I looked at the definition of sqrt in std, but it’s a parameter of a module. Do I need a module to define it? I tried:
Module Type Foo.
Parameter Inline bubba : nat -> nat.
Axiom bubba_spec: forall a, bubba(a) * bubba(a) = a.
End Foo.
But I can neither Import
nor Export Foo
.
(I get that this definition doesn’t work for the natural numbers, I’m curious what the error message is, also I can fix it up once I get the basic syntax working.)
Do you want to define a function, or assume a function?
If you want to define a function, there is essentially no way around fixpoints.
If you want to assume the existence of such a function and the prove things based on this assumption, you can do that as follows:
Require Import Lia Arith.
Section assm_sqrt.
Variable sqrt : nat -> nat.
Hypothesis sqrt_spec : forall n : nat, sqrt n * sqrt n = n.
Goal sqrt 9 = 3.
Proof.
enough (Nat.pow (sqrt 9) 2 = Nat.pow 3 2).

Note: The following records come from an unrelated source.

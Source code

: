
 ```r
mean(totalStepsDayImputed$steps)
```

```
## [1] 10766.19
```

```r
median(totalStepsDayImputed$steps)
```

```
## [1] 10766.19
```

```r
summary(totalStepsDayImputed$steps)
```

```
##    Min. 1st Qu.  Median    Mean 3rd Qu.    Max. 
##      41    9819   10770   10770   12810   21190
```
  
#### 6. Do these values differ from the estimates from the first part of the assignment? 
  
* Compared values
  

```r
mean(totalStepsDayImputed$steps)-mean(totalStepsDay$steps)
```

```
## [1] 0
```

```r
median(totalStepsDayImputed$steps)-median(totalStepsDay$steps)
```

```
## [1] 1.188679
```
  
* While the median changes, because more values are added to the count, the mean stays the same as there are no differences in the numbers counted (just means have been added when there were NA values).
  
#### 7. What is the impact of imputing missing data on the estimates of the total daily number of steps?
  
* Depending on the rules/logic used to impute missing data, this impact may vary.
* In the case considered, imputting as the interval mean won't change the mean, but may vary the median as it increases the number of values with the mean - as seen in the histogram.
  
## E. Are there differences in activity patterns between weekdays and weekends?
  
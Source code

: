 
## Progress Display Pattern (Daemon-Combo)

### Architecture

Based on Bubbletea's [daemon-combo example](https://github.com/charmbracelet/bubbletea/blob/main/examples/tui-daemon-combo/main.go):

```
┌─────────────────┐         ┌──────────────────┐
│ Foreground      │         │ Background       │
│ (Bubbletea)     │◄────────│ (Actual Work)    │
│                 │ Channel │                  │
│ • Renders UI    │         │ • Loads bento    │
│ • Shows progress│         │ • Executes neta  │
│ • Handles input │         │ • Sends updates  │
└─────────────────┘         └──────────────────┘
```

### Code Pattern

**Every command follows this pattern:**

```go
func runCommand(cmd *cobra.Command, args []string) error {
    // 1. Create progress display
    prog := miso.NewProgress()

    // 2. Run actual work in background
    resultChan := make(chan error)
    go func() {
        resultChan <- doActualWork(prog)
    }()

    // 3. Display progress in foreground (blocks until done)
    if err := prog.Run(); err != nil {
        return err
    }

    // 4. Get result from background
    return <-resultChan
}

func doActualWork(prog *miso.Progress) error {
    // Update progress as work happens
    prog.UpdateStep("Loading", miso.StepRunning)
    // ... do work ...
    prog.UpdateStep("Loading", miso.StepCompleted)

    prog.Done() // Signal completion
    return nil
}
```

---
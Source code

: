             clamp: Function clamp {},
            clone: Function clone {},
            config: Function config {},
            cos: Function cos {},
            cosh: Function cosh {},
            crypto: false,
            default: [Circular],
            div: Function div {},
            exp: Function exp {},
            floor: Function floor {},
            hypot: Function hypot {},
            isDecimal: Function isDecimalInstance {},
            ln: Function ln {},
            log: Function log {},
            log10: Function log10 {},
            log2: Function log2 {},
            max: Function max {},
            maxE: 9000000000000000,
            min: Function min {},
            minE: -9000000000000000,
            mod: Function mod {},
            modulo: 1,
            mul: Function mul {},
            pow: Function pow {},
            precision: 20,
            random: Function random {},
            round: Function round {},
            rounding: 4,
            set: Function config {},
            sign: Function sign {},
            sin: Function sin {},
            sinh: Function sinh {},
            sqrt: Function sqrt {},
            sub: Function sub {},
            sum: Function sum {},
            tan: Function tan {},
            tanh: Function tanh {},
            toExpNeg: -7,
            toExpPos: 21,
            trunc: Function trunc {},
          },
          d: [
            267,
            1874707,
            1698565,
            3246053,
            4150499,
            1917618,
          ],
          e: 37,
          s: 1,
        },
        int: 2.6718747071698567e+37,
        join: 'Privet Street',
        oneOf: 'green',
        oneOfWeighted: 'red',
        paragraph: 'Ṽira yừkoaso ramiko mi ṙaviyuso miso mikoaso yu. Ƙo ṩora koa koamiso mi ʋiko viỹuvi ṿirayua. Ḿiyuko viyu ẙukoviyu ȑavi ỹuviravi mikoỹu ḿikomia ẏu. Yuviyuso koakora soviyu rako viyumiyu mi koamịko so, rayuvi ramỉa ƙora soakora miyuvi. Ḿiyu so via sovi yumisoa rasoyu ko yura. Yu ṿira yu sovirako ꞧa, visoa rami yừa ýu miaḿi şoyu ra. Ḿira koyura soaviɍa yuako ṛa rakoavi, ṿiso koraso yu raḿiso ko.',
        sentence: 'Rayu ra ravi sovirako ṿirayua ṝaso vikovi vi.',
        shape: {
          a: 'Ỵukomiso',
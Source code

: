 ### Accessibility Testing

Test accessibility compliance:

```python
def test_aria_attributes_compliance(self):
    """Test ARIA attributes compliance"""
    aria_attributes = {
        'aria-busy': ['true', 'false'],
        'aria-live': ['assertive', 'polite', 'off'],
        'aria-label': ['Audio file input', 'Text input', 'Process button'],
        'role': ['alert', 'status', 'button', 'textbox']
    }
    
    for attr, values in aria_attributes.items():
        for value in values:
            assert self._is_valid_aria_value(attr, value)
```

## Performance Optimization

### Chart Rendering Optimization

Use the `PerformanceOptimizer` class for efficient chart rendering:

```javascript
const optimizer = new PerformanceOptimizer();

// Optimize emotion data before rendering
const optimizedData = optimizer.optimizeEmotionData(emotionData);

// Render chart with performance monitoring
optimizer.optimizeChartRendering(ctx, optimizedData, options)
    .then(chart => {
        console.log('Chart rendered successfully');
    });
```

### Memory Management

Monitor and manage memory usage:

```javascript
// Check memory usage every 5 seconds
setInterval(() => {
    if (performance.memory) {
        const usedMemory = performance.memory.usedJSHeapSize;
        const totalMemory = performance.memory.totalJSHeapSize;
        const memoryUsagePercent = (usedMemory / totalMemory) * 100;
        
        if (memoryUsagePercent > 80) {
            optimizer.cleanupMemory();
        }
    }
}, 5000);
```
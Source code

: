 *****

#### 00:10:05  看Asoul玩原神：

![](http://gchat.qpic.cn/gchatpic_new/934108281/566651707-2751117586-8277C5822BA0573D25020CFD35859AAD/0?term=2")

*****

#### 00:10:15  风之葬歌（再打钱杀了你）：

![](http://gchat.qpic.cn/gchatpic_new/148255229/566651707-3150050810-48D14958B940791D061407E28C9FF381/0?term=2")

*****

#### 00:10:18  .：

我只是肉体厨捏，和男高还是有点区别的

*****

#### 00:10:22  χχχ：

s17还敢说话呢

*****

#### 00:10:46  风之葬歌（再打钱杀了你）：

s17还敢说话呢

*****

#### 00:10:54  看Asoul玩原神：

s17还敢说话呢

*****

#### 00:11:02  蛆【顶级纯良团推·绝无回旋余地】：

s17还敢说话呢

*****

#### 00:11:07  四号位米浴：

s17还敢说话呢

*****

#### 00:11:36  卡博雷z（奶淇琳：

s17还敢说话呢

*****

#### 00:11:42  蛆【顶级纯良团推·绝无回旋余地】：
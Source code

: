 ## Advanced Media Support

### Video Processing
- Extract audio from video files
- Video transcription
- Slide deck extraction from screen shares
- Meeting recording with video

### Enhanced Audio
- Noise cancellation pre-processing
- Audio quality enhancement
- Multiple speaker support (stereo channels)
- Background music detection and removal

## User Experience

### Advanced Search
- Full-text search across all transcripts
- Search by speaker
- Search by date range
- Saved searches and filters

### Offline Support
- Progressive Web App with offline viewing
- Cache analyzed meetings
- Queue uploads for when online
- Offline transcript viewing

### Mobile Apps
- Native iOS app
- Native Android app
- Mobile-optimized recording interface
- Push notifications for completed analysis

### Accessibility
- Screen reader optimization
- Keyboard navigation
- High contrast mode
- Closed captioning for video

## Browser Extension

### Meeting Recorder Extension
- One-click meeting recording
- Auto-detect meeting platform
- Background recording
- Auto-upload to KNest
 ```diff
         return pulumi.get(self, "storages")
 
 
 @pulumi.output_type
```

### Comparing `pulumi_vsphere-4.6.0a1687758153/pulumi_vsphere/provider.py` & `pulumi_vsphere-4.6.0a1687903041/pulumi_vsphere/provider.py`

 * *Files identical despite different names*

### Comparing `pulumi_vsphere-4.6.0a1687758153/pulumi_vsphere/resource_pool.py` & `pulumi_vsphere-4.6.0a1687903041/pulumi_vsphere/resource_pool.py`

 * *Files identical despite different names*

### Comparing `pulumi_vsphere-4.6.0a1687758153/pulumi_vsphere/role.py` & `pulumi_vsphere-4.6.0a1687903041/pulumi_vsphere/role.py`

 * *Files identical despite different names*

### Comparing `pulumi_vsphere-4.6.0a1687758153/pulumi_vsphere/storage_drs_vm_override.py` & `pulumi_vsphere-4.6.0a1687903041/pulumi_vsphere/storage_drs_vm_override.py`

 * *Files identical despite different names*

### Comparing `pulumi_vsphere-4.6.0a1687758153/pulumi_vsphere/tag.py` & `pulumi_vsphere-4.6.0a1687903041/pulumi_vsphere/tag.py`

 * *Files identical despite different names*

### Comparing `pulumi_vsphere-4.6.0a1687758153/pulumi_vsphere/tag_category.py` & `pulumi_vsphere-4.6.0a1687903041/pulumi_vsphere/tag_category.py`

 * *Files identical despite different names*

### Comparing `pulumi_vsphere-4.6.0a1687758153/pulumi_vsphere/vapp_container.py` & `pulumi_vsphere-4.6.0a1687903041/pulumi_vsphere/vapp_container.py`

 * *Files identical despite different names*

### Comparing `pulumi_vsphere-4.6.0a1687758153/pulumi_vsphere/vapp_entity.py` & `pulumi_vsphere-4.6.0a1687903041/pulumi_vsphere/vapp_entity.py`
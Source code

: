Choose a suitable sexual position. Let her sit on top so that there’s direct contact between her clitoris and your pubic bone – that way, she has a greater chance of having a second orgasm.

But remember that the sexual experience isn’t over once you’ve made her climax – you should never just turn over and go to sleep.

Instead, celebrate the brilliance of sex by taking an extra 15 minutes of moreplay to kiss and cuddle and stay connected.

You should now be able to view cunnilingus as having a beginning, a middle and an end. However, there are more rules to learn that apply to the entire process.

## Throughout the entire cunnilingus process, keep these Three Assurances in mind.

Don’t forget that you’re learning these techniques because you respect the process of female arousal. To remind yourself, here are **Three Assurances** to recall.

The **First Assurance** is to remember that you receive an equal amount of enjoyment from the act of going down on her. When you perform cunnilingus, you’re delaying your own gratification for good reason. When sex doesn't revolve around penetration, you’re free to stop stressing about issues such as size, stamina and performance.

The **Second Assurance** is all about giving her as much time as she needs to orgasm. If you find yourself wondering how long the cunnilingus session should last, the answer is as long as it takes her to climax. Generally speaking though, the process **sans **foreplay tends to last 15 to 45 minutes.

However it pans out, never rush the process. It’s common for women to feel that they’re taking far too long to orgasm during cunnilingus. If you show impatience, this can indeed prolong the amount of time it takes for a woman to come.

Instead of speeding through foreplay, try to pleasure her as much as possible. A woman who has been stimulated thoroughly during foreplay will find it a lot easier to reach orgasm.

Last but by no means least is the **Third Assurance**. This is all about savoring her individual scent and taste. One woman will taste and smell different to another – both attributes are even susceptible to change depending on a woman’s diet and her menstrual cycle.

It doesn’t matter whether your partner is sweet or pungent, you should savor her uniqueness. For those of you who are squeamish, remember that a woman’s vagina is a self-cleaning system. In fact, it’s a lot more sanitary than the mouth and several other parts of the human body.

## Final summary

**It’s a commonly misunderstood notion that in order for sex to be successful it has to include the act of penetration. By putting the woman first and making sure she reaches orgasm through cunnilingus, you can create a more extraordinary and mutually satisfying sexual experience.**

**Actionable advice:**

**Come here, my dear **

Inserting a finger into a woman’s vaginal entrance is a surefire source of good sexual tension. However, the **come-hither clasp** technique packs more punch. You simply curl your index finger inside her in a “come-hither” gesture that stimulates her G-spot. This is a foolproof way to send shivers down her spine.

- eapply Nat.pow_inj_l with (c := 2); now lia.
- cbn. rewrite Nat.mul_1_r. eapply sqrt_spec.
Qed.
End assm_sqrt.
A frequently used pattern is to assume functions, assume a specification, prove lemmas about them, and then instantiate the lemmas to functions explicitly defined via Fixpoint
fulfilling the specification.
Does that help?
Thanks, yes this helps a lot.
When you say " instantiate the lemmas to functions explicitly defined via Fixpoint
fulfilling the specification," does this mean I need to come up with a separate Fixedpoint definition? Would this amount to a way to compute the function, in my case the sqrt?
So there’s no equivalent of defining a binary relation R x y
through a property it satisfies, proving forall x, exists y, R x y
and that y is unique, and then being on your way? You need to also provide a Fixedpoint
definition if you don’t want to rely on assumptions?
Under the hood, proving forall x, exists y, R x y
is the same as defining a way to compute the function (modulo noncomputational axioms).